Westgarth said pirates have started using captured ships as “motherships,” travelling up to 1,000 miles off the Somali Coast before launching their attack skiffs.

“The more deterrents you put in place, the more inventive the pirates become.”

Westgarth, Tang and Brown agreed that in the short term, companies’ best defence against ever-increasing attacks is to engage armed guards. Brown said that thus far, no ship carrying armed guards has been hijacked.

But B.C.’s shipping industry is calling for broader solutions than what the private sector can provide.

“It’s a situation that needs resolution,” Westgarth said, “and the industry hasn’t got the wherewithal to do that; it’s really up to government and navies to do that.”

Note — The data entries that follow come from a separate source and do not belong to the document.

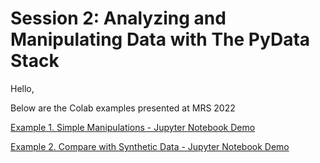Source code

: # Session 2: Analyzing and Manipulating Data with The PyData Stack

Hello,

Below are the Colab examples presented at MRS 2022

[Example 1. Simple Manipulations - Jupyter Notebook Demo](https://colab.research.google.com/drive/1AlV8EVjGv4gtwIXgWpz9GJWD-fbkR-VR?usp=sharing)

[Example 2. Compare with Synthetic Data - Jupyter Notebook Demo](https://colab.research.google.com/drive/1AlV8EVjGv4gtwIXgWpz9GJWD-fbkR-VR?usp=sharing)

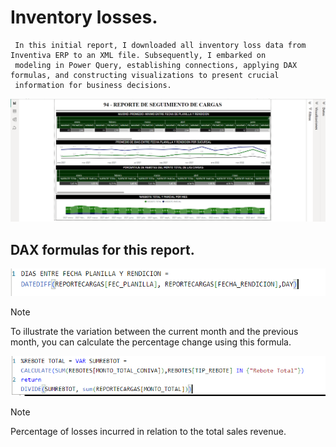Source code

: # **Inventory losses**.

     In this initial report, I downloaded all inventory loss data from Inventiva ERP to an XML file. Subsequently, I embarked on
     modeling in Power Query, establishing connections, applying DAX formulas, and constructing visualizations to present crucial
     information for business decisions.

![alt text](image.png)

## DAX formulas for this report.

![alt text](image-3.png)

> [!NOTE]
> To illustrate the variation between the current month and the previous month, you can calculate the percentage change using
 this formula.

![alt text](image-2.png)

> [!NOTE]
> Percentage of losses incurred in relation to the total sales revenue.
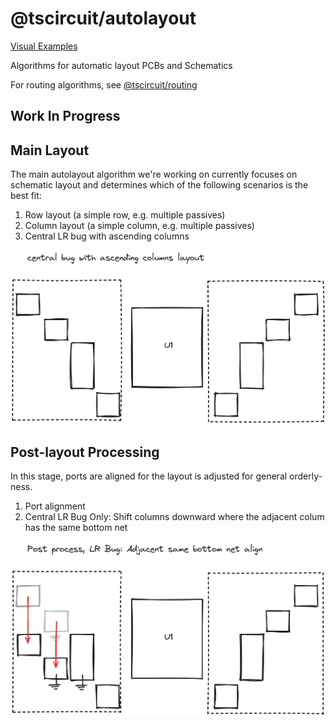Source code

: # @tscircuit/autolayout

[Visual Examples](#)

Algorithms for automatic layout PCBs and Schematics

For routing algorithms, see [@tscircuit/routing](https://github.com/tscircuit/routing)

## Work In Progress

## Main Layout

The main autolayout algorithm we're working on currently focuses on schematic
layout and determines which of the following scenarios is the best fit:

1. Row layout (a simple row, e.g. multiple passives)
2. Column layout (a simple column, e.g. multiple passives)
3. Central LR bug with ascending columns

![](./docs/2024-04-24-22-36-58.png)

## Post-layout Processing

In this stage, ports are aligned for the layout is adjusted for general orderly-ness.

1. Port alignment
2. Central LR Bug Only: Shift columns downward where the adjacent colum has the
   same bottom net

![](./docs/2024-04-24-22-39-24.png)
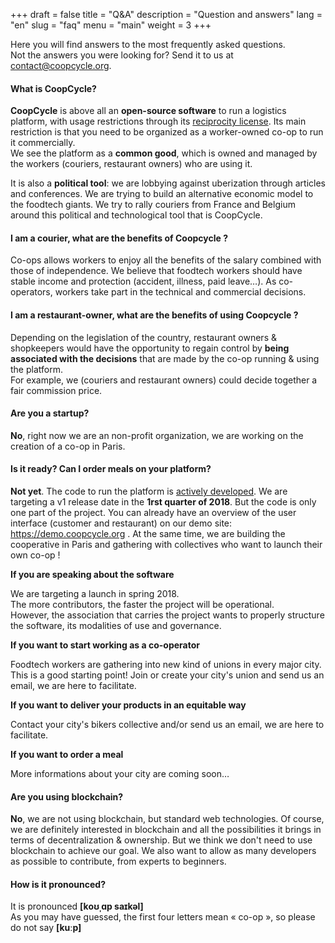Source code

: +++
draft = false
title = "Q&A"
description = "Question and answers"
lang = "en"
slug = "faq"
menu = "main"
weight = 3
+++

Here you will find answers to the most frequently asked questions.
<br>
Not the answers you were looking for? Send it to us at <a href="mailto:contact@coopcycle.org">contact@coopcycle.org</a>.

#### What is CoopCycle?

**CoopCycle** is above all an **open-source software** to run a logistics platform, with usage restrictions through its [reciprocity license](http://wiki.p2pfoundation.net/Peer_Production_License). Its main restriction is that you need to be organized as a worker-owned co-op to run it commercially.
<br>
We see the platform as a **common good**, which is owned and managed by the workers (couriers, restaurant owners) who are using it.

It is also a **political tool**: we are lobbying against uberization through articles and conferences. We are trying to build an alternative economic model to the foodtech giants. We try to rally couriers from France and Belgium around this political and technological tool that is CoopCycle.

#### I am a courier, what are the benefits of Coopcycle ?

Co-ops allows workers to enjoy all the benefits of the salary combined with those of independence. We believe that foodtech workers should have stable income and protection (accident, illness, paid leave…). As co-operators, workers take part in the technical and commercial decisions.

#### I am a restaurant-owner, what are the benefits of using Coopcycle ?

Depending on the legislation of the country, restaurant owners & shopkeepers would have the opportunity to regain control by **being associated with the decisions** that are made by the co-op running & using the platform.
<br>
For example, we (couriers and restaurant owners) could decide together a fair commission price.

#### Are you a startup?
**No**, right now we are an non-profit organization, we are working on the creation of a co-op in Paris.

#### Is it ready? Can I order meals on your platform?
**Not yet**. The code to run the platform is [actively developed](https://github.com/coopcycle/coopcycle-web/pulse/monthly). We are targeting a v1 release date in the **1rst quarter of 2018**. But the code is only one part of the project. You can already have an overview of the user interface (customer and restaurant) on our demo site: https://demo.coopcycle.org . At the same time, we are building the cooperative in Paris and gathering with collectives who want to launch their own co-op !  

**If you are speaking about the software**

We are targeting a launch in spring 2018.
<br>
The more contributors, the faster the project will be operational. <br>
However, the association that carries the project wants to properly structure the software, its modalities of use and governance.

**If you want to start working as a co-operator**

Foodtech workers are gathering into new kind of unions in every major city.
<br>
This is a good starting point! Join or create your city's union and send us an email, we are here to facilitate.

**If you want to deliver your products in an equitable way**

Contact your city's bikers collective and/or send us an email, we are here to facilitate.

**If you want to order a meal**

More informations about your city are coming soon…

#### Are you using blockchain?

**No**, we are not using blockchain, but standard web technologies. Of course, we are definitely interested in blockchain and all the possibilities it brings in terms of decentralization & ownership. But we think we don't need to use blockchain to achieve our goal. We also want to allow as many developers as possible to contribute, from experts to beginners.

#### How is it pronounced?

It is pronounced **[koʊˌɑp saɪkəl]**
<br>
As you may have guessed, the first four letters mean « co-op », so please do not say **[kuːp]**
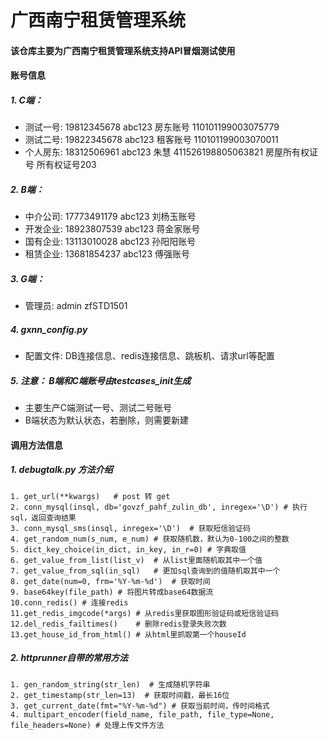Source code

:# 广西南宁租赁管理系统 
#### 该仓库主要为广西南宁租赁管理系统支持API冒烟测试使用

#### 账号信息
##### 1. C端：
- 测试一号: 19812345678 abc123 房东账号 110101199003075779
- 测试二号: 19822345678 abc123 租客账号 110101199003070011
- 个人房东: 18312506961 abc123 朱慧 411526198805063821  房屋所有权证号 所有权证号203

##### 2. B端：
- 中介公司: 17773491179 abc123 刘杨玉账号
- 开发企业: 18923807539 abc123 蒋金家账号
- 国有企业: 13113010028 abc123 孙阳阳账号
- 租赁企业: 13681854237 abc123 傅强账号

##### 3. G端：
- 管理员: admin zfSTD1501

##### 4. gxnn_config.py
- 配置文件: DB连接信息、redis连接信息、跳板机、请求url等配置

##### 5. 注意： B端和C端账号由testcases_init生成
- 主要生产C端测试一号、测试二号账号
- B端状态为默认状态，若删除，则需要新建

#### 调用方法信息
##### 1. debugtalk.py 方法介绍
    1. get_url(**kwargs)   # post 转 get
    2. conn_mysql(insql, db='govzf_pahf_zulin_db', inregex='\D') # 执行sql，返回查询结果
    3. conn_mysql_sms(insql, inregex='\D')  # 获取短信验证码
    4. get_random_num(s_num, e_num) # 获取随机数，默认为0-100之间的整数
    5. dict_key_choice(in_dict, in_key, in_r=0) # 字典取值
    6. get_value_from_list(list_v)  # 从list里面随机取其中一个值
    7. get_value_from_sql(in_sql)   # 更加sql查询到的值随机取其中一个
    8. get_date(num=0, frm='%Y-%m-%d')  # 获取时间
    9. base64key(file_path) # 将图片转成base64数据流
    10.conn_redis() # 连接redis
    11.get_redis_imgcode(*args) # 从redis里获取图形验证码或短信验证码
    12.del_redis_failtimes()    # 删除redis登录失败次数
    13.get_house_id_from_html() # 从html里抓取第一个houseId

##### 2. httprunner自带的常用方法
    1. gen_random_string(str_len)  # 生成随机字符串
    2. get_timestamp(str_len=13)  # 获取时间戳，最长16位
    3. get_current_date(fmt="%Y-%m-%d") # 获取当前时间，传时间格式
    4. multipart_encoder(field_name, file_path, file_type=None, file_headers=None) # 处理上传文件方法
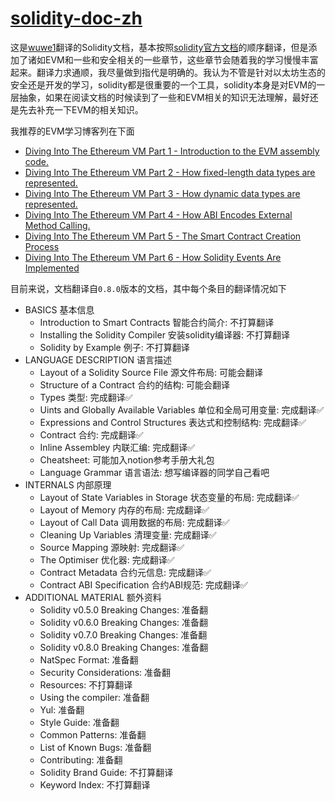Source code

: # [solidity-doc-zh](https://github.com/wuwe1/solidity-doc-zh/blob/main/solidity-doc-zh.md)

这是[wuwe1](wuwe1.com)翻译的Solidity文档，基本按照[solidity官方文档](https://docs.soliditylang.org/en/v0.8.0/index.html)的顺序翻译，但是添加了诸如EVM和一些和安全相关的一些章节，这些章节会随着我的学习慢慢丰富起来。翻译力求通顺，我尽量做到指代是明确的。我认为不管是针对以太坊生态的安全还是开发的学习，solidity都是很重要的一个工具，solidity本身是对EVM的一层抽象，如果在阅读文档的时候读到了一些和EVM相关的知识无法理解，最好还是先去补充一下EVM的相关知识。

我推荐的EVM学习博客列在下面

- [Diving Into The Ethereum VM Part 1 - Introduction to the EVM assembly code.](https://blog.qtum.org/diving-into-the-ethereum-vm-6e8d5d2f3c30)
- [Diving Into The Ethereum VM Part 2 - How fixed-length data types are represented.](https://medium.com/@hayeah/diving-into-the-ethereum-vm-part-2-storage-layout-bc5349cb11b7)
- [Diving Into The Ethereum VM Part 3 - How dynamic data types are represented.](https://medium.com/@hayeah/diving-into-the-ethereum-vm-the-hidden-costs-of-arrays-28e119f04a9b)
- [Diving Into The Ethereum VM Part 4 - How ABI Encodes External Method Calling.](https://medium.com/@hayeah/how-to-decipher-a-smart-contract-method-call-8ee980311603)
- [Diving Into The Ethereum VM Part 5 - The Smart Contract Creation Process](https://medium.com/@hayeah/diving-into-the-ethereum-vm-part-5-the-smart-contract-creation-process-cb7b6133b855)
- [Diving Into The Ethereum VM Part 6 - How Solidity Events Are Implemented](https://blog.qtum.org/how-solidity-events-are-implemented-diving-into-the-ethereum-vm-part-6-30e07b3037b9)

目前来说，文档翻译自`0.8.0`版本的文档，其中每个条目的翻译情况如下

- BASICS 基本信息
    - Introduction to Smart Contracts 智能合约简介: 不打算翻译
    - Installing the Solidity Compiler 安装solidity编译器: 不打算翻译
    - Solidity by Example 例子: 不打算翻译
- LANGUAGE DESCRIPTION 语言描述
    - Layout of a Solidity Source File 源文件布局: 可能会翻译
    - Structure of a Contract 合约的结构: 可能会翻译
    - Types 类型: 完成翻译✅
    - Uints and Globally Available Variables 单位和全局可用变量: 完成翻译✅
    - Expressions and Control Structures 表达式和控制结构: 完成翻译✅
    - Contract 合约: 完成翻译✅
    - Inline Assembley 内联汇编: 完成翻译✅
    - Cheatsheet: 可能加入notion参考手册大礼包
    - Language Grammar 语言语法: 想写编译器的同学自己看吧
- INTERNALS 内部原理
    - Layout of State Variables in Storage 状态变量的布局: 完成翻译✅
    - Layout of Memory 内存的布局: 完成翻译✅
    - Layout of Call Data 调用数据的布局: 完成翻译✅
    - Cleaning Up Variables 清理变量: 完成翻译✅
    - Source Mapping 源映射: 完成翻译✅
    - The Optimiser 优化器: 完成翻译✅
    - Contract Metadata 合约元信息: 完成翻译✅
    - Contract ABI Specification 合约ABI规范: 完成翻译✅
- ADDITIONAL MATERIAL 额外资料
    - Solidity v0.5.0 Breaking Changes: 准备翻
    - Solidity v0.6.0 Breaking Changes: 准备翻
    - Solidity v0.7.0 Breaking Changes: 准备翻
    - Solidity v0.8.0 Breaking Changes: 准备翻
    - NatSpec Format: 准备翻
    - Security Considerations: 准备翻
    - Resources: 不打算翻译
    - Using the compiler: 准备翻
    - Yul: 准备翻
    - Style Guide: 准备翻
    - Common Patterns: 准备翻
    - List of Known Bugs: 准备翻
    - Contributing: 准备翻
    - Solidity Brand Guide: 不打算翻译
    - Keyword Index: 不打算翻译

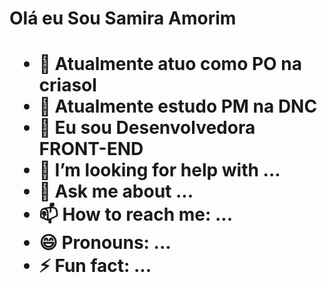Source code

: <h1>Olá eu Sou Samira Amorim<h1>



- 🔭 Atualmente atuo como PO na criasol
- 🌱 Atualmente estudo PM na DNC
- 👯 Eu sou Desenvolvedora FRONT-END 
- 🤔 I’m looking for help with ...
- 💬 Ask me about ...
- 📫 How to reach me: ...
- 😄 Pronouns: ...
- ⚡ Fun fact: ...


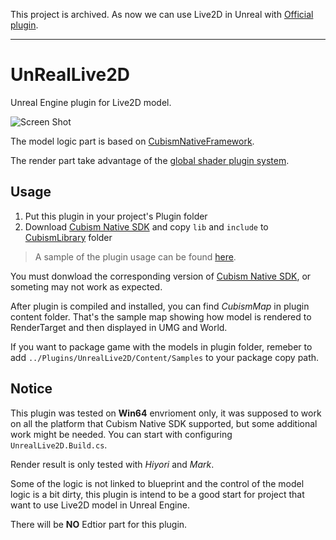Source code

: This project is archived. As now we can use Live2D in Unreal with [Official plugin](https://github.com/Live2D/CubismUnrealEngineComponents).

---

# UnRealLive2D

Unreal Engine plugin for Live2D model.

![Screen Shot](Docs/Image/ScreenShot.GIF?raw=true)

The model logic part is based on [CubismNativeFramework](https://github.com/Live2D/CubismNativeFramework/). 

The render part take advantage of the [global shader plugin system](https://docs.unrealengine.com/en-US/Programming/Rendering/ShaderInPlugin/QuickStart/index.html). 

## Usage

1. Put this plugin in your project's Plugin folder
2. Download [Cubism Native SDK](https://www.live2d.com/en/download/cubism-sdk/download-native/) and copy `lib` and `include` to [CubismLibrary](https://github.com/Arisego/Live2DTest/tree/master/Plugins/UnrealLive2D/Source/ThirdParty/CubismLibrary) folder

> A sample of the plugin usage can be found [here](https://github.com/Arisego/Live2DTest).

You must donwload the corresponding version of [Cubism Native SDK](https://www.live2d.com/en/download/cubism-sdk/download-native/), or someting may not work as expected.

After plugin is compiled and installed, you can find *CubismMap* in plugin content folder. That's the sample map showing how model is rendered to RenderTarget and then displayed in UMG and World.

If you want to package game with the models in plugin folder, remeber to add `../Plugins/UnrealLive2D/Content/Samples` to your package copy path.

## Notice

This plugin was tested on __Win64__ envrioment only, it was supposed to work on all the platform that Cubism Native SDK supported, but some additional work might be needed. You can start with configuring `UnrealLive2D.Build.cs`.

Render result is only tested with *Hiyori* and *Mark*.

Some of the logic is not linked to blueprint and the control of the model logic is a bit dirty, this plugin is intend to be a good start for project that want to use Live2D model in Unreal Engine.

There will be **NO** Edtior part for this plugin.
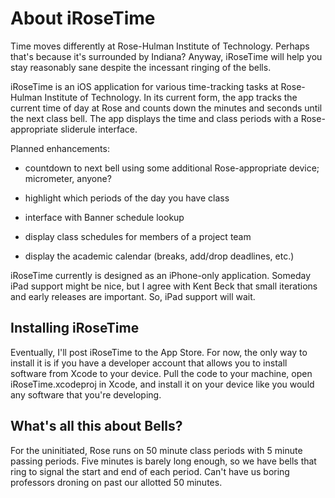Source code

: # About iRoseTime

Time moves differently at Rose-Hulman Institute of Technology.  Perhaps that's because it's surrounded by Indiana?  Anyway, iRoseTime will help you stay reasonably sane despite the incessant ringing of the bells.

iRoseTime is an iOS application for various time-tracking tasks at Rose-Hulman Institute of Technology.  In its current form, the app tracks the current time of day at Rose and counts down the minutes and seconds until the next class bell.  The app displays the time and class periods with a Rose-appropriate sliderule interface.

Planned enhancements:

- countdown to next bell using some additional Rose-appropriate device; micrometer, anyone?

- highlight which periods of the day you have class

- interface with Banner schedule lookup

- display class schedules for members of a project team

- display the academic calendar (breaks, add/drop deadlines, etc.)

iRoseTime currently is designed as an iPhone-only application.  Someday iPad support might be nice, but I agree with Kent Beck that small iterations and early releases are important.  So, iPad support will wait.

## Installing iRoseTime

Eventually, I'll post iRoseTime to the App Store.  For now, the only way to install it is if you have a developer account that allows you to install software from Xcode to your device.  Pull the code to your machine, open iRoseTime.xcodeproj in Xcode, and install it on your device like you would any software that you're developing.


## What's all this about Bells?

For the uninitiated, Rose runs on 50 minute class periods with 5 minute passing periods.  Five minutes is barely long enough, so we have bells that ring to signal the start and end of each period.  Can't have us boring professors droning on past our allotted 50 minutes.

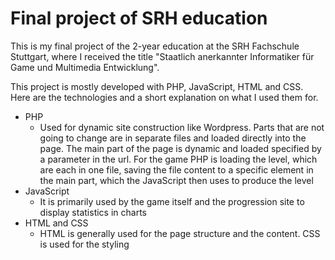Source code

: # Final project of SRH education
This is my final project of the 2-year education at the SRH Fachschule Stuttgart, where I received the title "Staatlich 
anerkannter Informatiker für Game und Multimedia Entwicklung".


This project is mostly developed with PHP, JavaScript, HTML and CSS. Here are the technologies and a short
 explanation on what I used them for.
 
 * PHP
    * Used for dynamic site construction like Wordpress. Parts that are not going to change are in separate files and
     loaded directly into the page. The main part of the page is dynamic and loaded specified by a parameter in the
      url. For the game PHP is loading the level, which are each in one file, saving the file content to a specific
       element in the main part, which the JavaScript then uses to produce the level
 * JavaScript
    * It is primarily used by the game itself and the progression site to display statistics in charts
* HTML and CSS
    * HTML is generally used for the page structure and the content. CSS is used for the styling
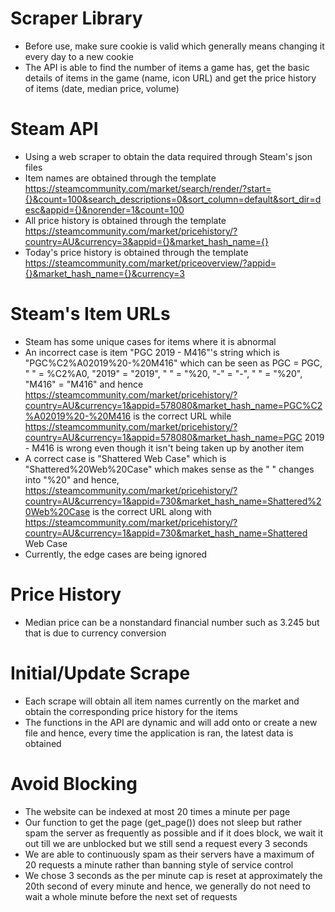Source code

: # Scraper Library
* Before use, make sure cookie is valid which generally means changing it every day to a new cookie
* The API is able to find the number of items a game has, get the basic details of items in the game (name, icon URL) and get the price history of items (date, median price, volume)

# Steam API
* Using a web scraper to obtain the data required through Steam's json files
* Item names are obtained through the template https://steamcommunity.com/market/search/render/?start={}&count=100&search_descriptions=0&sort_column=default&sort_dir=desc&appid={}&norender=1&count=100
* All price history is obtained through the template https://steamcommunity.com/market/pricehistory/?country=AU&currency=3&appid={}&market_hash_name={}
* Today's price history is obtained through the template https://steamcommunity.com/market/priceoverview/?appid={}&market_hash_name={}&currency=3

# Steam's Item URLs
* Steam has some unique cases for items where it is abnormal
* An incorrect case is item "PGC 2019 - M416"'s string which is "PGC%C2%A02019%20-%20M416" which can be seen as PGC = PGC, " " = %C2%A0, "2019" = "2019", " " = "%20, "-" = "-", " " = "%20", "M416" = "M416" and hence https://steamcommunity.com/market/pricehistory/?country=AU&currency=1&appid=578080&market_hash_name=PGC%C2%A02019%20-%20M416 is the correct URL while https://steamcommunity.com/market/pricehistory/?country=AU&currency=1&appid=578080&market_hash_name=PGC 2019 - M416 is wrong even though it isn't being taken up by another item
* A correct case is "Shattered Web Case" which is "Shattered%20Web%20Case" which makes sense as the " " changes into "%20" and hence, https://steamcommunity.com/market/pricehistory/?country=AU&currency=1&appid=730&market_hash_name=Shattered%20Web%20Case is the correct URL along with https://steamcommunity.com/market/pricehistory/?country=AU&currency=1&appid=730&market_hash_name=Shattered Web Case
* Currently, the edge cases are being ignored

# Price History
* Median price can be a nonstandard financial number such as 3.245 but that is due to currency conversion

# Initial/Update Scrape
* Each scrape will obtain all item names currently on the market and obtain the corresponding price history for the items
* The functions in the API are dynamic and will add onto or create a new file and hence, every time the application is ran, the latest data is obtained

# Avoid Blocking
* The website can be indexed at most 20 times a minute per page
* Our function to get the page (get_page()) does not sleep but rather spam the server as frequently as possible and if it does block, we wait it out till we are unblocked but we still send a request every 3 seconds
* We are able to continuously spam as their servers have a maximum of 20 requests a minute rather than banning style of service control
* We chose 3 seconds as the per minute cap is reset at approximately the 20th second of every minute and hence, we generally do not need to wait a whole minute before the next set of requests
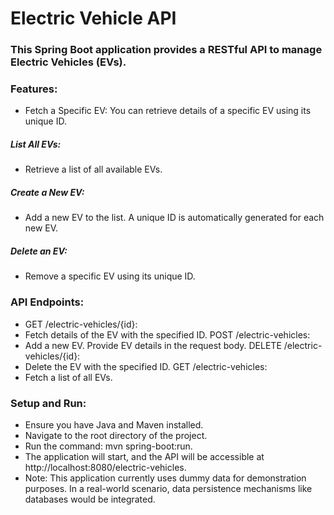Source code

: # Electric Vehicle API
### This Spring Boot application provides a RESTful API to manage Electric Vehicles (EVs).

### Features:
* Fetch a Specific EV: You can retrieve details of a specific EV using its unique ID. 
##### List All EVs: 
* Retrieve a list of all available EVs.
##### Create a New EV:
* Add a new EV to the list. A unique ID is automatically generated for each new EV. 
##### Delete an EV: 
* Remove a specific EV using its unique ID.

### API Endpoints:
* GET /electric-vehicles/{id}: 
* Fetch details of the EV with the specified ID.
POST /electric-vehicles: 
* Add a new EV. Provide EV details in the request body.
DELETE /electric-vehicles/{id}: 
* Delete the EV with the specified ID.
GET /electric-vehicles: 
* Fetch a list of all EVs.


### Setup and Run:
* Ensure you have Java and Maven installed. 
* Navigate to the root directory of the project. 
* Run the command: mvn spring-boot:run. 
* The application will start, and the API will be accessible at http://localhost:8080/electric-vehicles. 
* Note:
This application currently uses dummy data for demonstration purposes. In a real-world scenario, data persistence mechanisms like databases would be integrated.

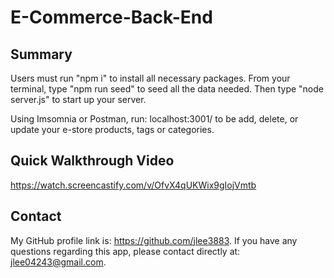 # E-Commerce-Back-End

## Summary
Users must run "npm i" to install all necessary packages. From your terminal, type "npm run seed" to seed all the data needed. Then type "node server.js" to start up your server. 

Using Imsomnia or Postman, run: localhost:3001/ to be add, delete, or update your e-store products, tags or categories. 

## Quick Walkthrough Video
https://watch.screencastify.com/v/OfvX4qUKWix9gIojVmtb

## Contact

My GitHub profile link is: https://github.com/jlee3883. If you have any questions regarding this app, please contact directly at: jlee04243@gmail.com.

Westgarth and Tang are advocating a warship blockade of Somalia’s coast to stop pirates from leaving shore. Westgarth added that navies policing the area need broader powers to capture – and hold onto – pirates.

Where does piracy currently rate on shipping companies’ agendas?

Neck and neck with low shipping rates for top position, according to Westgarth. “But I would say piracy is number 1 because that actually has an impact on people.”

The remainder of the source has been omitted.